L’Uomo Ragno, metafora di un’innocenza forse perduta, rappresenta il mondo di quegli anni, in cui i problemi sembravano più semplici e i sogni ancora quasi tutti a portata di mano. Inoltre, è interessante notare come questa nostalgia si rivolga tanto alla generazione che quegli anni li ha vissuti, quanto alle nuove generazioni, curiose di un passato che conoscono principalmente attraverso film, meme e oggetti iconici. I ragazzi di oggi guardano a quegli anni come a un’epoca autentica, distante dall'iperconnessione e dalla conseguente saturazione tecnologica, apprezzando la semplicità e la freschezza di fenomeni musicali e culturali come gli 883.
La riscoperta degli 883 non rappresenta dunque solo un’operazione puramente nostalgica, ma riflette un bisogno più diffuso di autenticità, di identificazione con un vissuto che sia, almeno all'apparenza, genuino e reale. In Hanno ucciso l'Uomo Ragno, le vicende sono raccontate con una sensibilità che rimanda agli archetipi della provincia italiana, ai personaggi caratteristici che fanno da sfondo alla vita dei protagonisti. Le storie sono volutamente semplici ma, in questa semplicità, si nasconde la potenza di un messaggio universale. Le canzoni degli 883 riescono ad attraversare il tempo e le generazioni proprio grazie alla loro essenza semplice, incera.

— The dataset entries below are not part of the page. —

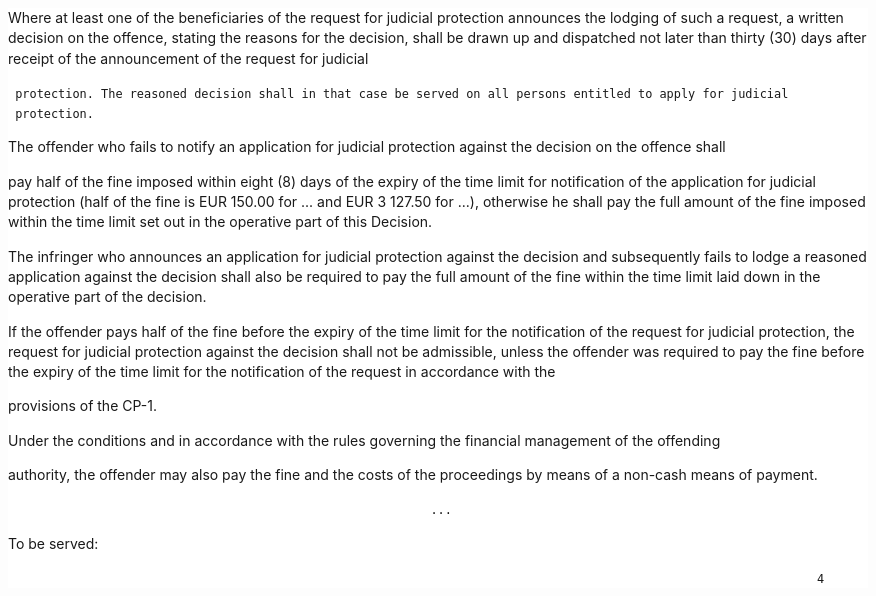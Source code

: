 Where at least one of the beneficiaries of the request for judicial protection announces the lodging of such a
     request, a written decision on the offence, stating the reasons for the decision, shall be drawn up and
     dispatched not later than thirty (30) days after receipt of the announcement of the request for judicial

     protection. The reasoned decision shall in that case be served on all persons entitled to apply for judicial
     protection.

The offender who fails to notify an application for judicial protection against the decision on the offence shall

pay half of the fine imposed within eight (8) days of the expiry of the time limit for notification of the
application for judicial protection (half of the fine is EUR 150.00 for ... and EUR 3 127.50 for ...), otherwise
he shall pay the full amount of the fine imposed within the time limit set out in the operative part of this Decision.

The infringer who announces an application for judicial protection against the decision and subsequently fails to
lodge a reasoned application against the decision shall also be required to pay the full amount of the fine within
the time limit laid down in the operative part of the decision.

If the offender pays half of the fine before the expiry of the time limit for the notification of the request for judicial
protection, the request for judicial protection against the decision shall not be admissible, unless the offender was
required to pay the fine before the expiry of the time limit for the notification of the request in accordance with the

provisions of the CP-1.

Under the conditions and in accordance with the rules governing the financial management of the offending

authority, the offender may also pay the fine and the costs of the proceedings by means of a non-cash means of
payment.

                                                               ...

To be served:

                                                                                                                     4
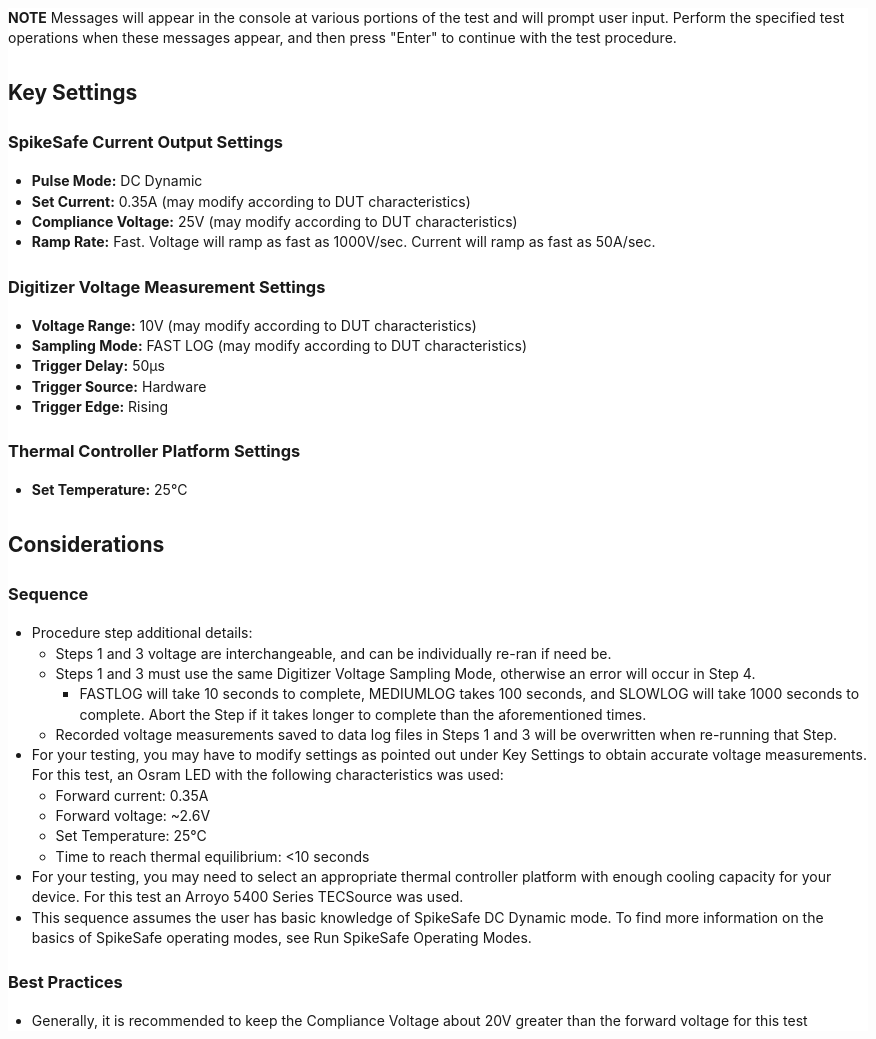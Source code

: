 **NOTE**
Messages will appear in the console at various portions of the test and will prompt user input. Perform the specified test operations when these messages appear, and then press "Enter" to continue with the test procedure.

## Key Settings
### SpikeSafe Current Output Settings
- **Pulse Mode:** DC Dynamic
- **Set Current:** 0.35A (may modify according to DUT characteristics)
- **Compliance Voltage:** 25V (may modify according to DUT characteristics)
- **Ramp Rate:** Fast. Voltage will ramp as fast as 1000V/sec. Current will ramp as fast as 50A/sec.

### Digitizer Voltage Measurement Settings
- **Voltage Range:** 10V (may modify according to DUT characteristics)
- **Sampling Mode:** FAST LOG (may modify according to DUT characteristics)
- **Trigger Delay:** 50µs
- **Trigger Source:** Hardware
- **Trigger Edge:** Rising

### Thermal Controller Platform Settings
- **Set Temperature:** 25°C

## Considerations
### Sequence
- Procedure step additional details:
  - Steps 1 and 3 voltage are interchangeable, and can be individually re-ran if need be.
  - Steps 1 and 3 must use the same Digitizer Voltage Sampling Mode, otherwise an error will occur in Step 4.
    - FASTLOG will take 10 seconds to complete, MEDIUMLOG takes 100 seconds, and SLOWLOG will take 1000 seconds to complete. Abort the Step if it takes longer to complete than the aforementioned times.
  - Recorded voltage measurements saved to data log files in Steps 1 and 3 will be overwritten when re-running that Step.
- For your testing, you may have to modify settings as pointed out under Key Settings to obtain accurate voltage measurements. For this test, an Osram LED with the following characteristics was used:
  - Forward current: 0.35A
  - Forward voltage: ~2.6V
  - Set Temperature: 25°C
  - Time to reach thermal equilibrium: <10 seconds
- For your testing, you may need to select an appropriate thermal controller platform with enough cooling capacity for your device. For this test an Arroyo 5400 Series TECSource was used.
- This sequence assumes the user has basic knowledge of SpikeSafe DC Dynamic mode. To find more information on the basics of SpikeSafe operating modes, see Run SpikeSafe Operating Modes.

### Best Practices
- Generally, it is recommended to keep the Compliance Voltage about 20V greater than the forward voltage for this test
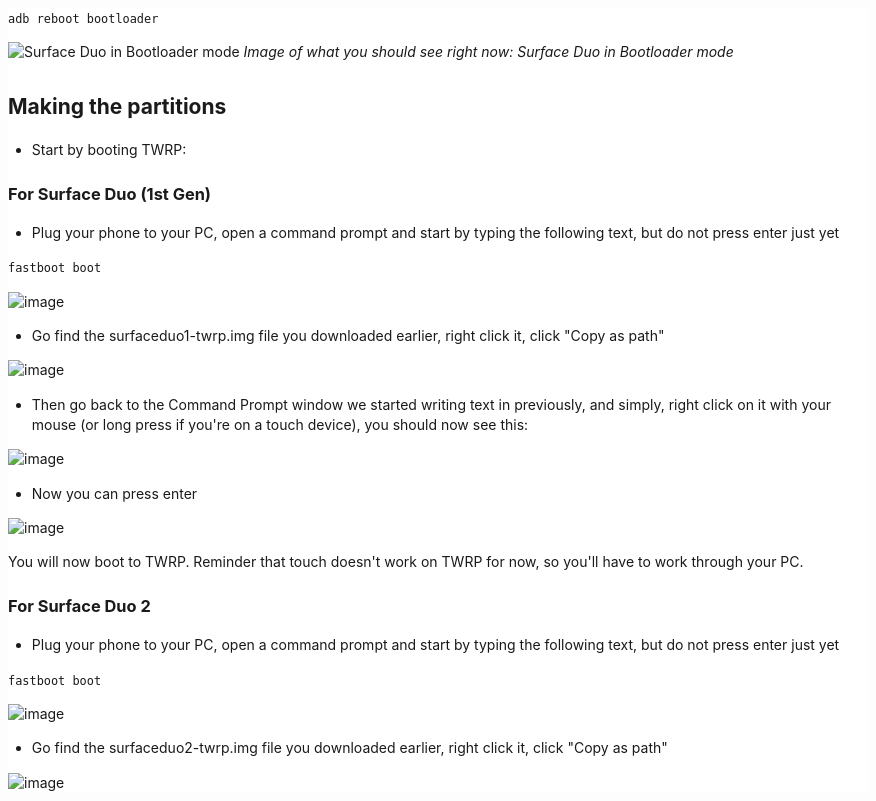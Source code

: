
 ```batch
adb reboot bootloader
```

![Surface Duo in Bootloader mode](https://github.com/WOA-Project/SurfaceDuo-Guides/assets/3755345/eb19d500-4849-4ded-bd0c-894e4ac56486)
_Image of what you should see right now: Surface Duo in Bootloader mode_

## Making the partitions

- Start by booting TWRP:

### For Surface Duo (1st Gen)

- Plug your phone to your PC, open a command prompt and start by typing the following text, but do not press enter just yet

```batch
fastboot boot
```

![image](https://github.com/WOA-Project/SurfaceDuo-Guides/assets/3755345/24c5ed51-4710-449d-a5dc-686f8da8ea47)

- Go find the surfaceduo1-twrp.img file you downloaded earlier, right click it, click "Copy as path"

![image](https://github.com/WOA-Project/SurfaceDuo-Guides/assets/3755345/3e8db3d5-44d0-4e6c-a7ef-674f86e82650)

- Then go back to the Command Prompt window we started writing text in previously, and simply, right click on it with your mouse (or long press if you're on a touch device), you should now see this:

![image](https://github.com/WOA-Project/SurfaceDuo-Guides/assets/3755345/e97d514b-a314-4faf-9622-75bdab066985)

- Now you can press enter

![image](https://github.com/WOA-Project/SurfaceDuo-Guides/assets/3755345/2e27f24c-5b12-476d-99d8-f11de5baa807)

You will now boot to TWRP. Reminder that touch doesn't work on TWRP for now, so you'll have to work through your PC.

### For Surface Duo 2

- Plug your phone to your PC, open a command prompt and start by typing the following text, but do not press enter just yet

```batch
fastboot boot
```

![image](https://github.com/WOA-Project/SurfaceDuo-Guides/assets/3755345/24c5ed51-4710-449d-a5dc-686f8da8ea47)

- Go find the surfaceduo2-twrp.img file you downloaded earlier, right click it, click "Copy as path"

![image](https://github.com/WOA-Project/SurfaceDuo-Guides/assets/3755345/3e8db3d5-44d0-4e6c-a7ef-674f86e82650)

La loro musica, piena di una malinconia che non si nega sprazzi di speranza, è una sorta di finestra su un passato che, per quanto vicino, oggi sembra preistoria.
La serie smette così di essere un mero un omaggio alla musica e all’estetica degli 883, per diventare l’opportunità di riscoprire un’epoca che oggi può fungere quasi da terapia per gente disillusa. E la nostalgia degli anni 90 diventare un antidoto a certa frenesia del mondo moderno. Guardare Hanno ucciso l'Uomo Ragno è come fare un piccolo viaggio nel tempo, in un periodo in cui le cose sembravano più semplici, dove le relazioni erano più genuine – o almeno così ci sembra di ricordare – e il tempo scorreva senza la pressione dell’accelerazione digitale.
In questo senso, gli 883 rappresentano non solo un fenomeno musicale, ma anche una via di fuga verso un periodo che viene idealizzato come più semplice e più felice. Il loro ritorno sul piccolo schermo riaccende la fiammella di quei tempi e richiama un’Italia ormai lontana, ma ancora profondamente amata. In un'epoca di continui remake, reboot e riscoperta di miti passati, Hanno ucciso l'Uomo Ragno non è solo una Serie TV. È un inno alla nostalgia, un promemoria di come, ogni tanto, guardare indietro può aiutarci a vivere meglio anche il presente.